Ransomware, Governance, Risk and Compliance, Government Regulations

Change Healthcare ransomware attack disrupting industry nationwide

stethoscope on technology background

The reports keep coming in from across the country on how the Change Healthcare ransomware attack that first came to light on Feb. 21 has been impacting the healthcare sector.

The case has been called the most severe cyberattack on the healthcare sector in history and has had a great impact since Change Healthcare, owned by UnitedHealth Group, processes 15 billion healthcare transactions annually, affecting 1 in 3 patient records.

An American Hospital Association survey reported on March 15 that almost 60% of respondents say the revenue impact is $1 million per day or higher, and 44% said the adverse effects on revenue will continue for two to four more months.

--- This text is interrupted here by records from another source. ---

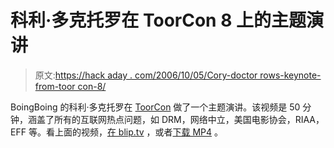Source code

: # 科利·多克托罗在 ToorCon 8 上的主题演讲

> 原文:[https://hack aday . com/2006/10/05/Cory-doctor rows-keynote-from-toor con-8/](https://hackaday.com/2006/10/05/cory-doctorows-keynote-from-toorcon-8/)

BoingBoing 的科利·多克托罗在 [ToorCon](http://toorcon.org/) 做了一个主题演讲。该视频是 50 分钟，涵盖了所有的互联网热点问题，如 DRM，网络中立，美国电影协会，RIAA，EFF 等。看上面的视频，[在 blip.tv](http://blip.tv/file/3665273/) ，或者[下载 MP4](http://blip.tv/file/get/Gameguy43-CoryDoctorowsKeynoteFromToorCon8827.mp4) 。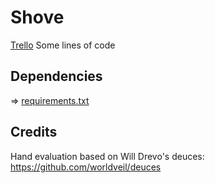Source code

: # Shove
[Trello](trello.com/b/n23x0ggq/shove)
Some lines of code

## Dependencies
=> [requirements.txt](https://github.com/julianib/shove/blob/main/requirements.txt)

## Credits
Hand evaluation based on Will Drevo's deuces: https://github.com/worldveil/deuces
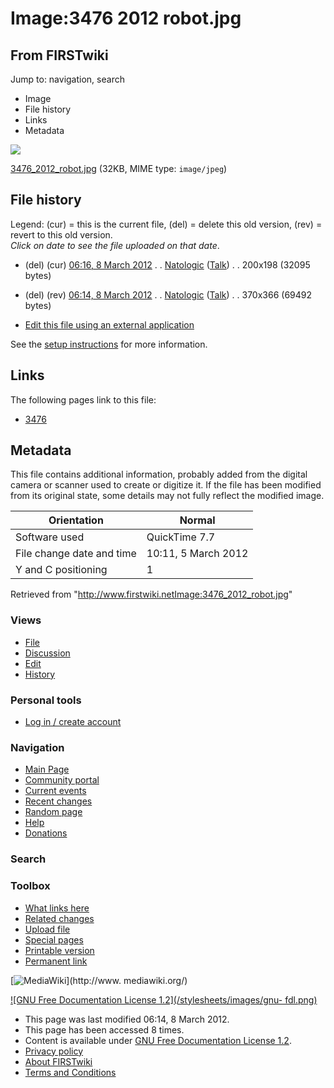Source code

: # Image:3476 2012 robot.jpg

## From FIRSTwiki

Jump to: navigation, search

- Image
- File history
- Links
- Metadata

![](/media/3/36/3476_2012_robot.jpg)

[3476_2012_robot.jpg](/media/3/36/3476_2012_robot.jpg "3476 2012 robot.jpg") (32KB, MIME type: `image/jpeg`)

## File history

Legend: (cur) = this is the current file, (del) = delete this old version, (rev) = revert to this old version.<br>
_Click on date to see the file uploaded on that date_.

- (del) (cur) [06:16, 8 March 2012](/media/3/36/3476_2012_robot.jpg "/media/3/36/3476 2012 robot.jpg") . . [Natologic](/index.php?title=User:Natologic&action=edit "User:Natologic") ([Talk](User_talk:Natologic "User talk:Natologic")) . . 200x198 (32095 bytes)
- (del) (rev) [06:14, 8 March 2012](/media/archive/3/36/20120308061658%213476_2012_robot.jpg "/media/archive/3/36/20120308061658!3476 2012 robot.jpg") . . [Natologic](/index.php?title=User:Natologic&action=edit "User:Natologic") ([Talk](User_talk:Natologic "User talk:Natologic")) . . 370x366 (69492 bytes)

- [Edit this file using an external application](/index.php?title=Image:3476_2012_robot.jpg&action=edit&externaledit=true&mode=file "Image:3476 2012 robot.jpg")

See the [setup instructions](http://meta.wikimedia.org/wiki/Help:External_editors "http://meta.wikimedia.org/wiki/Help:External_editors") for more information.

## Links

The following pages link to this file:

- [3476](3476 "3476")

## Metadata

This file contains additional information, probably added from the digital camera or scanner used to create or digitize it. If the file has been modified from its original state, some details may not fully reflect the modified image.

Orientation               | Normal
------------------------- | -------------------
Software used             | QuickTime 7.7
File change date and time | 10:11, 5 March 2012
Y and C positioning       | 1

Retrieved from "<http://www.firstwiki.netImage:3476_2012_robot.jpg>"

### Views

- [File](Image:3476_2012_robot.jpg)
- [Discussion](/index.php?title=Image_talk:3476_2012_robot.jpg&action=edit)
- [Edit](/index.php?title=Image:3476_2012_robot.jpg&action=edit)
- [History](/index.php?title=Image:3476_2012_robot.jpg&action=history)

### Personal tools

- [Log in / create account](/index.php?title=Special:Userlogin&returnto=Image:3476_2012_robot.jpg)

[](Main_Page "Main Page")

### Navigation

- [Main Page](Main_Page)
- [Community portal](FIRSTwiki:Community_portal)
- [Current events](Current_events)
- [Recent changes](Special:Recentchanges)
- [Random page](Special:Random)
- [Help](FIRSTwiki:Help)
- [Donations](FIRSTwiki:Site_support)

### Search

### Toolbox

- [What links here](Special:Whatlinkshere/Image:3476_2012_robot.jpg)
- [Related changes](Special:Recentchangeslinked/Image:3476_2012_robot.jpg)
- [Upload file](Special:Upload)
- [Special pages](Special:Specialpages)
- [Printable version](/index.php?title=Image:3476_2012_robot.jpg&printable=yes)
- [Permanent link](/index.php?title=Image:3476_2012_robot.jpg&oldid=93131)

[![MediaWiki](/skins/common/images/poweredby_mediawiki_88x31.png)](http://www.
mediawiki.org/)

[![GNU Free Documentation License 1.2](/stylesheets/images/gnu-
fdl.png)](http://www.gnu.org/copyleft/fdl.html)

- This page was last modified 06:14, 8 March 2012.
- This page has been accessed 8 times.
- Content is available under [GNU Free Documentation License 1.2](http://www.gnu.org/copyleft/fdl.html "http://www.gnu.org/copyleft/fdl.html").
- [Privacy policy](FIRSTwiki:Privacy_policy "FIRSTwiki:Privacy policy")
- [About FIRSTwiki](FIRSTwiki:About "FIRSTwiki:About")
- [Terms and Conditions](FIRSTwiki:Terms_and_conditions "FIRSTwiki:Terms and conditions")
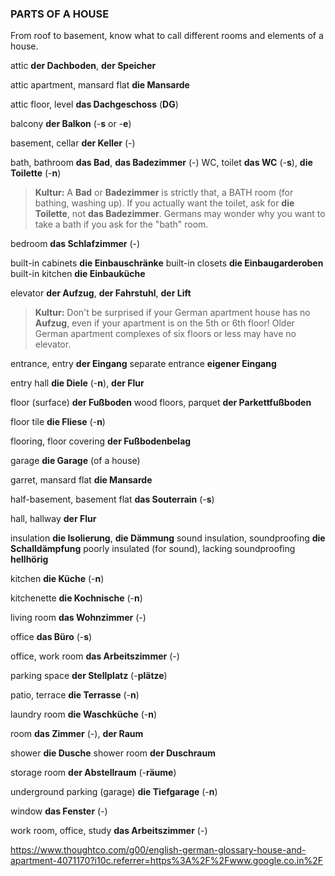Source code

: ### PARTS OF A HOUSE

From roof to basement, know what to call different rooms and elements of a house.

attic **der Dachboden**, **der Speicher**

attic apartment, mansard flat **die Mansarde**

attic floor, level **das Dachgeschoss** (**DG**)

balcony **der Balkon** (-**s** or -**e**)

basement, cellar **der Keller** (-)

bath, bathroom **das Bad**, **das Badezimmer** (-)
WC, toilet **das WC** (-**s**), **die Toilette** (-**n**)

> **Kultur:** A **Bad** or **Badezimmer** is strictly that, a BATH room (for bathing, washing up). If you actually want the toilet, ask for **die Toilette**, not **das Badezimmer**. Germans may wonder why you want to take a bath if you ask for the "bath" room.

bedroom **das Schlafzimmer** (-)

built-in cabinets **die Einbauschränke**
built-in closets **die Einbaugarderoben**
built-in kitchen **die Einbauküche**

elevator **der Aufzug**, **der Fahrstuhl**, **der Lift**

> **Kultur:** Don't be surprised if your German apartment house has no **Aufzug**, even if your apartment is on the 5th or 6th floor! Older German apartment complexes of six floors or less may have no elevator.

entrance, entry  **der Eingang**
   separate entrance **eigener Eingang**

entry hall **die Diele** (-**n**), **der Flur**

floor (surface) **der Fußboden**
   wood floors, parquet **der Parkettfußboden**

floor tile **die Fliese** (-**n**)

flooring, floor covering **der Fußbodenbelag**

garage **die Garage** (of a house)

garret, mansard flat **die Mansarde**

half-basement, basement flat **das Souterrain** (-**s**)

hall, hallway **der Flur**

insulation **die Isolierung**, **die Dämmung**
   sound insulation, soundproofing **die Schalldämpfung**
   poorly insulated (for sound), lacking soundproofing **hellhörig**

kitchen **die Küche** (-**n**)

kitchenette **die Kochnische** (-**n**)

living room **das Wohnzimmer** (-)

office **das Büro** (-**s**)

office, work room **das Arbeitszimmer** (-)

parking space **der Stellplatz** (-**plätze**)

patio, terrace **die Terrasse** (-**n**)

laundry room **die Waschküche** (-**n**)

room **das Zimmer** (-), **der Raum**

shower **die Dusche**
shower room **der Duschraum**

storage room **der Abstellraum** (-**räume**)

underground parking (garage) **die Tiefgarage** (-**n**)

window **das Fenster** (-)

work room, office, study **das Arbeitszimmer** (-)

https://www.thoughtco.com/g00/english-german-glossary-house-and-apartment-4071170?i10c.referrer=https%3A%2F%2Fwww.google.co.in%2F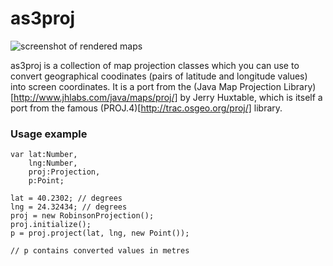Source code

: as3proj
=======

![screenshot of rendered maps](http://vis4.net/blog/wp-content/uploads/2010/04/as3proj1.png)

as3proj is a collection of map projection classes which you can use to convert geographical coodinates (pairs of latitude and longitude values) into screen coordinates. It is a port from the (Java Map Projection Library)[http://www.jhlabs.com/java/maps/proj/] by Jerry Huxtable, which is itself a port from the famous (PROJ.4)[http://trac.osgeo.org/proj/] library.

### Usage example

	var lat:Number, 
		lng:Number, 
		proj:Projection, 
		p:Point;
		
	lat = 40.2302; // degrees
	lng = 24.32434; // degrees
	proj = new RobinsonProjection();
	proj.initialize();
	p = proj.project(lat, lng, new Point());

	// p contains converted values in metres


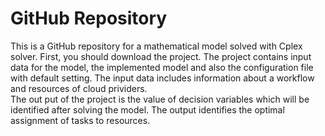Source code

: # GitHub Repository
This is a GitHub repository for a mathematical model solved with Cplex solver. 
First, you should download the project.
The project contains input data for the model, the implemented model and also the configuration file with default setting. 
The input data includes information about a workflow and resources of cloud prividers.  
The out put of the project is the value of decision variables which will be identified after solving the model. 
The output identifies the optimal assignment of tasks to resources.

Here are a few examples of how the incident has impacted patients, providers and local clinics:

  • The New Mexico Cancer Center told KRQE in Albuquerque, New Mexico. that it owes $2 million to its supplier of chemotherapy medication and grows concerned that unless the crisis gets resolved soon the supplier will cut them off.
  • A therapist in the Research Triangle Park area told ABC 11 in Raleigh-Durham, North Carolina, that she hasn’t received payments on nearly $200,000 for services rendered since the Change Healthcare incident first broke.
  • The CEO of Pulse Wellness Cooperative told KOIN 6 in Portland, Oregon, that Feb. 19 was the last day her employees were paid — and that she’s been looking into taking out credit cards or selling her house to meet payroll.
  • A Naperville, Illinois, man told CBS Chicago late last month that he had to pay out-of-pocket for medication for diabetes and congestive heart issues and was told Medicaid wouldn’t cover the costs. Not being able to pay for the meds, he wound up in the hospital.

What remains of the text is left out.